### Given entries

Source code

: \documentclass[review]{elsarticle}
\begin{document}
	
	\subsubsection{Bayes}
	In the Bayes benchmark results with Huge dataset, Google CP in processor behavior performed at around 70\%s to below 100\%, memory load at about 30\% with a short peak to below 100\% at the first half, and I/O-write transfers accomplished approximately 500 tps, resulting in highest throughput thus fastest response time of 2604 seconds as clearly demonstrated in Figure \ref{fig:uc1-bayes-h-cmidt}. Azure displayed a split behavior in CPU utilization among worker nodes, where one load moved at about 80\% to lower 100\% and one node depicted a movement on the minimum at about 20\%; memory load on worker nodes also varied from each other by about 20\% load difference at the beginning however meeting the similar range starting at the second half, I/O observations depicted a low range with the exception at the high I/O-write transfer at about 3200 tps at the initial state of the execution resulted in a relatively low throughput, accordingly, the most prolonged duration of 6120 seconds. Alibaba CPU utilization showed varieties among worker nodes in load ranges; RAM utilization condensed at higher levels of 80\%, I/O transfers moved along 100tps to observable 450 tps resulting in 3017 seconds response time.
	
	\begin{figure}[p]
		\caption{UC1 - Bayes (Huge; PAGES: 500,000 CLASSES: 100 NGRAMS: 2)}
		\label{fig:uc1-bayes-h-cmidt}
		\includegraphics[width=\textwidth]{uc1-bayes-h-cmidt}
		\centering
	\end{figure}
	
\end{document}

### What you should do
Return each entry from the material above exactly as it appears.

### Task solution
Source code

: \documentclass[review]{elsarticle}
\begin{document}
	
	\subsubsection{Bayes}
	In the Bayes benchmark results with Huge dataset, Google CP in processor behavior performed at around 70\%s to below 100\%, memory load at about 30\% with a short peak to below 100\% at the first half, and I/O-write transfers accomplished approximately 500 tps, resulting in highest throughput thus fastest response time of 2604 seconds as clearly demonstrated in Figure \ref{fig:uc1-bayes-h-cmidt}. Azure displayed a split behavior in CPU utilization among worker nodes, where one load moved at about 80\% to lower 100\% and one node depicted a movement on the minimum at about 20\%; memory load on worker nodes also varied from each other by about 20\% load difference at the beginning however meeting the similar range starting at the second half, I/O observations depicted a low range with the exception at the high I/O-write transfer at about 3200 tps at the initial state of the execution resulted in a relatively low throughput, accordingly, the most prolonged duration of 6120 seconds. Alibaba CPU utilization showed varieties among worker nodes in load ranges; RAM utilization condensed at higher levels of 80\%, I/O transfers moved along 100tps to observable 450 tps resulting in 3017 seconds response time.
	
	\begin{figure}[p]
		\caption{UC1 - Bayes (Huge; PAGES: 500,000 CLASSES: 100 NGRAMS: 2)}
		\label{fig:uc1-bayes-h-cmidt}
		\includegraphics[width=\textwidth]{uc1-bayes-h-cmidt}
		\centering
	\end{figure}
	
\end{document}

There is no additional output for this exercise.